**What the exercise asks**.
From the entries that follow, gather each line holding the word "path".

**The data**.
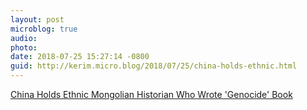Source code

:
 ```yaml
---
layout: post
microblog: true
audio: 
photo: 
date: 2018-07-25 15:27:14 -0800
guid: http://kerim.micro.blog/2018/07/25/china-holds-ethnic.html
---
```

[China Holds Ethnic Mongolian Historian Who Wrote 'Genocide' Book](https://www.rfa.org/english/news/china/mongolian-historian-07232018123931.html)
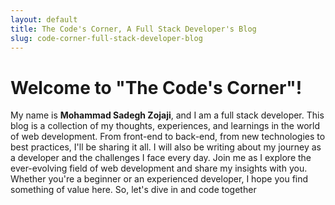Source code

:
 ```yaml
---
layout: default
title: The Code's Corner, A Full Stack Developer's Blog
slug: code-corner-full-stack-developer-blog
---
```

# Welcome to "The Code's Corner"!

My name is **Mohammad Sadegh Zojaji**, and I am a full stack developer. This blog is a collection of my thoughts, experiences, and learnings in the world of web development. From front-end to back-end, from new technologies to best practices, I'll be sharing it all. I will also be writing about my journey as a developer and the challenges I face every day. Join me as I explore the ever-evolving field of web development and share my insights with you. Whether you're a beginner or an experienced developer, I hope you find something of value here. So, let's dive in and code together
==
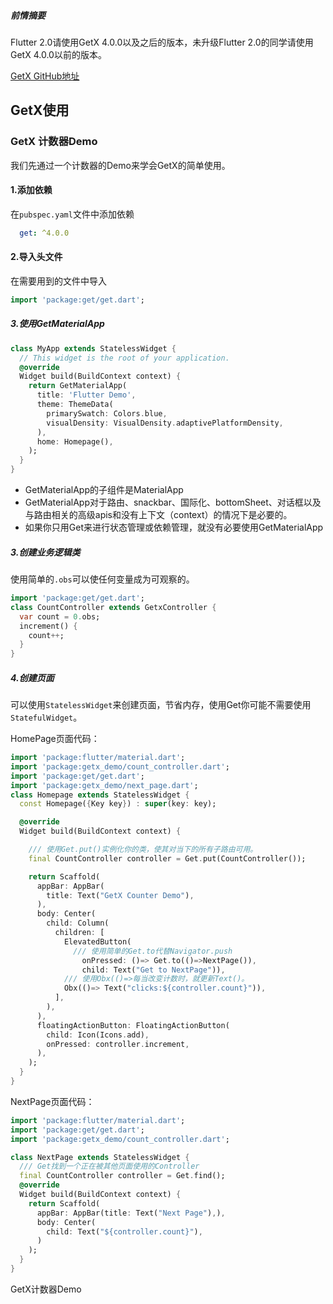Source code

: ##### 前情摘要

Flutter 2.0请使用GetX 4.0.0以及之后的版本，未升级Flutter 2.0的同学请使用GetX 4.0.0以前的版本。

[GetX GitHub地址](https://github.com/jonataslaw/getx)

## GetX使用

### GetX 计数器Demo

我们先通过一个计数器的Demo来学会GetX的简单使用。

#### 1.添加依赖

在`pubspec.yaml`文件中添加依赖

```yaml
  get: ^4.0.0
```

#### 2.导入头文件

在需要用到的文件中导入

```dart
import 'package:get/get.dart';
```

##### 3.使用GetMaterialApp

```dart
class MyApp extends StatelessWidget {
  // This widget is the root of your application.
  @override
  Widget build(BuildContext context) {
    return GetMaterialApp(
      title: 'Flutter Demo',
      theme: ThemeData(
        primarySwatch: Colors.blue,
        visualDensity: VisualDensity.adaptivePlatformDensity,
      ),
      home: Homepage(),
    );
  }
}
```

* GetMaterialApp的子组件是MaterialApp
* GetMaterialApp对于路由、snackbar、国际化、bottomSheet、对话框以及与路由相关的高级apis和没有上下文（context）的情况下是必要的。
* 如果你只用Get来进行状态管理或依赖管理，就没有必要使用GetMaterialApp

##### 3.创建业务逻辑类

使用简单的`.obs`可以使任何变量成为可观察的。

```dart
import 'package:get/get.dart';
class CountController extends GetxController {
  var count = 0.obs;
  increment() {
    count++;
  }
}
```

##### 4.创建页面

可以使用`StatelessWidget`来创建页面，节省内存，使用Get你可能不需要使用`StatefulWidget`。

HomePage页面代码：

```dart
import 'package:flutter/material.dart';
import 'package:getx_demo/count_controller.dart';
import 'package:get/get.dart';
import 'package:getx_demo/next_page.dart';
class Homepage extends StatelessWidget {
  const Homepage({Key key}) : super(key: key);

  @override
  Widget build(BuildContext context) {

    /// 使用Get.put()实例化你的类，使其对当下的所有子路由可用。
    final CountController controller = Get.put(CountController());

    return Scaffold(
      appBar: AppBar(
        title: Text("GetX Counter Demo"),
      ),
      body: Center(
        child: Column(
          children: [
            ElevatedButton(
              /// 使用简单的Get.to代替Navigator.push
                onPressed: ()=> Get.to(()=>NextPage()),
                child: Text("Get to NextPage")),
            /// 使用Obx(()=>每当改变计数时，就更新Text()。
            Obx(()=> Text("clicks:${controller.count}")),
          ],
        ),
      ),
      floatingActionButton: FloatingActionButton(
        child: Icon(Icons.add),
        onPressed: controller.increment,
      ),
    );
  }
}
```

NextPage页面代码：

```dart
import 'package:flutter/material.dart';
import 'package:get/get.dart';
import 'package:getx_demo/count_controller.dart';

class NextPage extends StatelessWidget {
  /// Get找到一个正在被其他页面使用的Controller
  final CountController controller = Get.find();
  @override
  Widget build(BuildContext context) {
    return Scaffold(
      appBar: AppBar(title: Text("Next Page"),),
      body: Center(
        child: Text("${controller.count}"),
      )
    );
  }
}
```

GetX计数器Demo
---
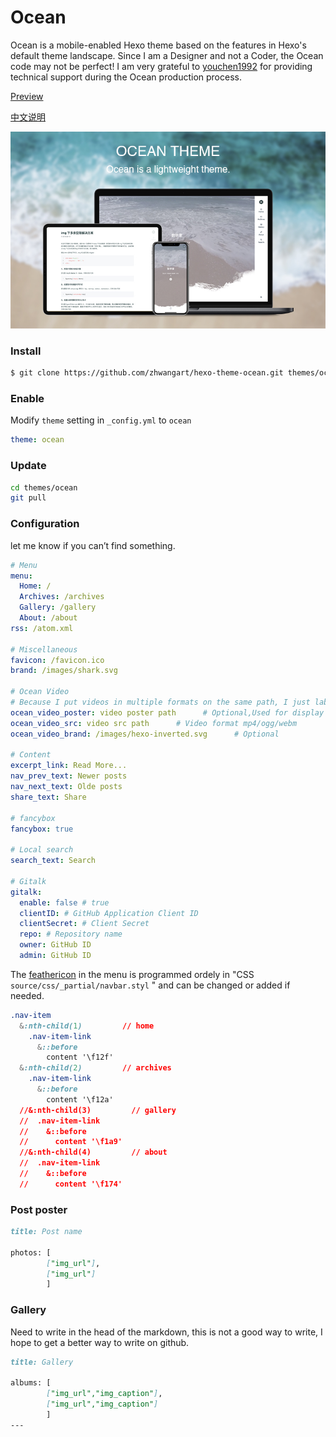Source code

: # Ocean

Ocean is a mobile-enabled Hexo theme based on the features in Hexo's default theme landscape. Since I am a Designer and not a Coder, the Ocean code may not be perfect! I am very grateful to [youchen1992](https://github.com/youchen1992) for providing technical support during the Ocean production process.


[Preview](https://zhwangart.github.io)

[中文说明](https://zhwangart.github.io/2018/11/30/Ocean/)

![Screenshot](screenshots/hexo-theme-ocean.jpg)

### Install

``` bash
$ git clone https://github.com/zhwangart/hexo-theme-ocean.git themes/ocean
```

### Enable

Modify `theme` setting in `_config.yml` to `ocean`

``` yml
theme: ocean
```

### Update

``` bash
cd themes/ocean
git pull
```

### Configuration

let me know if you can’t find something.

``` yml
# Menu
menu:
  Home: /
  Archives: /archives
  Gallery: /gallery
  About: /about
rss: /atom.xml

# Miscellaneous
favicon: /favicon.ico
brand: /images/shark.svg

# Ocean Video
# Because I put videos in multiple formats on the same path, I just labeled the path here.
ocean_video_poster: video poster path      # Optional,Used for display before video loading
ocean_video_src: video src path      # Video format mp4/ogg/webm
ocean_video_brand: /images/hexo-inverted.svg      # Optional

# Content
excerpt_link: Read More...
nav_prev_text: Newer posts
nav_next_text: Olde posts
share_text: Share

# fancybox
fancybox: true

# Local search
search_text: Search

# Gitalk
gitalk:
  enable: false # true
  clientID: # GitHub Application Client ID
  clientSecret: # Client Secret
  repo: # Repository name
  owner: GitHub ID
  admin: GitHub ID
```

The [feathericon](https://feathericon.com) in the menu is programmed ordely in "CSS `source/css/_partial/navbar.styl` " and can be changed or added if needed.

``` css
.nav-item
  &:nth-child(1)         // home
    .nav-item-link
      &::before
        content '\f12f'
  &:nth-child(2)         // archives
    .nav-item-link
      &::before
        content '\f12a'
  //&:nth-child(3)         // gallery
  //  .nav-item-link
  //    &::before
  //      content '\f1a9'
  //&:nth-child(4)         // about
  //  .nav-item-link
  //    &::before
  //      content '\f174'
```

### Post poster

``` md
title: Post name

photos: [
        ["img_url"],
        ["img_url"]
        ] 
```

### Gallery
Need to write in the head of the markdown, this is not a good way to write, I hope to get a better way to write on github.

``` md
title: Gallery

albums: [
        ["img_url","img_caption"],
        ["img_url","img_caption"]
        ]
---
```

**Exercise response**.
# Because I put videos in multiple formats on the same path, I just labeled the path here.
ocean_video_poster: video poster path      # Optional,Used for display before video loading
ocean_video_src: video src path      # Video format mp4/ogg/webm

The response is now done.